Maarifa bereitete währenddessen das Frühstück für die Herrschaften zu und blickte seufzend auf vier Hühner, die sie vor Tagesanbruch geschlachtet hatte und nun für das Dinner der Herrschaften rupfen musste. Einem Huhn die Gurgel durchzuschneiden, war kein Problem für sie, das Rupfen hasste die Dicke jedoch.
»So, jetzt ist es Zeit, bevor dein Vater noch in der Türe steht und schimpft. Oder willst du im Schlafanzug auf dem Ball tanzen?« Sie wedelte Veronika mit der linken Hand zu.

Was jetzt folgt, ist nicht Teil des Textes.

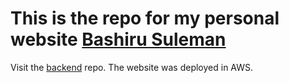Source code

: # This is the repo for my personal website [Bashiru Suleman](https://www.bashirusuleman.ga)
Visit the [backend](https://github.com/bashirusuleman/personal_website_backend) repo.
The website was deployed in AWS. 

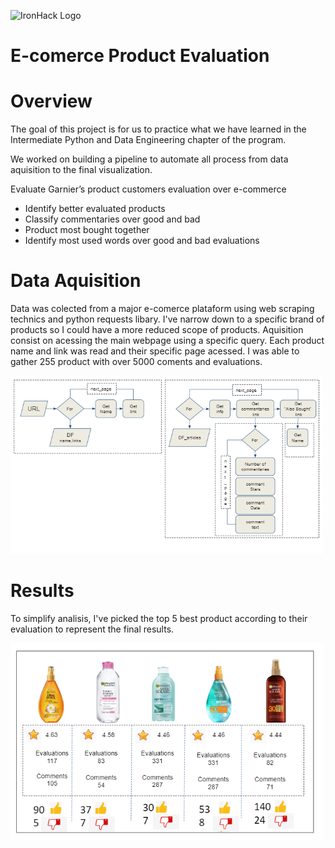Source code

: ![IronHack Logo](https://s3-eu-west-1.amazonaws.com/ih-materials/uploads/upload_d5c5793015fec3be28a63c4fa3dd4d55.png)

# E-comerce Product Evaluation

# Overview

The goal of this project is for us to practice what we have learned in the Intermediate Python and Data Engineering chapter of the program. 

We worked on building a pipeline to automate all process from data aquisition to the final visualization.

Evaluate Garnier’s product   customers evaluation over e-commerce

* Identify better evaluated products
* Classify commentaries over good and bad
* Product most bought together
* Identify most used words over good and bad evaluations

# Data Aquisition

Data was colected from a major e-comerce plataform using web scraping technics and  python requests libary. I've narrow down to a specific brand of products so I could have a more reduced scope of products. Aquisition consist on acessing the main webpage using a specific query. Each product name and link was read and their specific page acessed. I was able to gather 255 product with over 5000 coments and evaluations.

<img src="./image/Data_scrapping_flow.PNG" alt="Data flow" width="500"/>

# Results

To simplify analisis, I've picked the top 5 best product according to their evaluation to represent the final results.

<img src="./image/results.PNG" alt="Data flow" width="500"/>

Satt und glücklich sprang Veronika von ihrem Schemel, gab der kleinen Dicken noch einen flüchtigen Kuss auf die pralle Wange, dann huschte sie barfuß in Richtung ihres Zimmers im oberen Stockwerk.
Der jährliche Sommerball wurde jedes Jahr von einem anderen Plantagenbesitzer auf dessen Gut organisiert. Dieses Jahr war das Fest auf dem Anwesen von Mr. Baine, einem der begehrtesten Junggesellen des Tals.